***** Data supplied

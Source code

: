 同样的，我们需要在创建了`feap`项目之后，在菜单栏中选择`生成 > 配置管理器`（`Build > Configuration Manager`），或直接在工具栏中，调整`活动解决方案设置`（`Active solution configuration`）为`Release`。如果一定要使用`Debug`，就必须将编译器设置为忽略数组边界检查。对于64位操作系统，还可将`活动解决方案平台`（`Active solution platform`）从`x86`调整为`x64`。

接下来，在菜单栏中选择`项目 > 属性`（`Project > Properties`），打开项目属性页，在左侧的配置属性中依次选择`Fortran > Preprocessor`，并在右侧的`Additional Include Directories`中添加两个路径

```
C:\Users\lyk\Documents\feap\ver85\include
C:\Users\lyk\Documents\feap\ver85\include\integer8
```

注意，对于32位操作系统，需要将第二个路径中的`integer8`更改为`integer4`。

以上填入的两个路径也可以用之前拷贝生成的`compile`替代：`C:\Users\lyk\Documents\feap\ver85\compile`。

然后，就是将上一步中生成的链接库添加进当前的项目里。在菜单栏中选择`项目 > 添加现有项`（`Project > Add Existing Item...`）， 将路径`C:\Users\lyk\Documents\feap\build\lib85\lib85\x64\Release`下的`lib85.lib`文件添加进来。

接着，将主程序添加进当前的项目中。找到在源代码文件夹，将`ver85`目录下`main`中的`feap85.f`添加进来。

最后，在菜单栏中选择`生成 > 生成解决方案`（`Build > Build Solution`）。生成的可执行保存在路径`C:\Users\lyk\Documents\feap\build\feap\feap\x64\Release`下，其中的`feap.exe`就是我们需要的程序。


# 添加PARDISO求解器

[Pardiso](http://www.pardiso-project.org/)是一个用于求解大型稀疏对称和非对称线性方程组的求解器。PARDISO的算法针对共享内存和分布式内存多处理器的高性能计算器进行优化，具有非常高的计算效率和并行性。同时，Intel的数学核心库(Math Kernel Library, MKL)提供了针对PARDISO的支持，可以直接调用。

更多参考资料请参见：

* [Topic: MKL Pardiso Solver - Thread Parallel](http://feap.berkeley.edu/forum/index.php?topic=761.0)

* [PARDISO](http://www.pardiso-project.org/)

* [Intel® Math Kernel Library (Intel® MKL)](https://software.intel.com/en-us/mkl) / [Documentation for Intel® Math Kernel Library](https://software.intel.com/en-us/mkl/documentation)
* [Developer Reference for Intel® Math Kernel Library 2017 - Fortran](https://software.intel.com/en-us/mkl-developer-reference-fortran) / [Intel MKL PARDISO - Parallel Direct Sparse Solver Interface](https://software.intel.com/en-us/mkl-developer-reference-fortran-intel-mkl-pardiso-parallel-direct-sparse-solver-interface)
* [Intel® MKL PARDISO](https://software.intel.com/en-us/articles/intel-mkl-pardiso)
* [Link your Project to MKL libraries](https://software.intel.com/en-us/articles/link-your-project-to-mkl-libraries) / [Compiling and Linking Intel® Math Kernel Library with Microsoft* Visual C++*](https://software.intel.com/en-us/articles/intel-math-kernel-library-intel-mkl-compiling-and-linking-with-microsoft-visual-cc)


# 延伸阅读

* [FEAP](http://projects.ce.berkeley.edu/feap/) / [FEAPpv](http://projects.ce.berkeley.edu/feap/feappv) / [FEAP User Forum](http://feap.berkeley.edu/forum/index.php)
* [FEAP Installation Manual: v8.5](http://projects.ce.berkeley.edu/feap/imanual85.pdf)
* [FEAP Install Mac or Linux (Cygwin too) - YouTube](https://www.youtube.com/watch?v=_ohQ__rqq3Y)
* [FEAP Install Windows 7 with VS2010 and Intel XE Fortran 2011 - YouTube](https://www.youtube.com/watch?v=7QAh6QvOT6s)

**********

- Exercise details: Exactly as written, copy the lines from the one containing "[FEAP User Forum](http://feap.berkeley.edu/forum/index.php)" to the end of the entries, both ends included.

- Task answer:
* [FEAP](http://projects.ce.berkeley.edu/feap/) / [FEAPpv](http://projects.ce.berkeley.edu/feap/feappv) / [FEAP User Forum](http://feap.berkeley.edu/forum/index.php)
* [FEAP Installation Manual: v8.5](http://projects.ce.berkeley.edu/feap/imanual85.pdf)
* [FEAP Install Mac or Linux (Cygwin too) - YouTube](https://www.youtube.com/watch?v=_ohQ__rqq3Y)
* [FEAP Install Windows 7 with VS2010 and Intel XE Fortran 2011 - YouTube](https://www.youtube.com/watch?v=7QAh6QvOT6s)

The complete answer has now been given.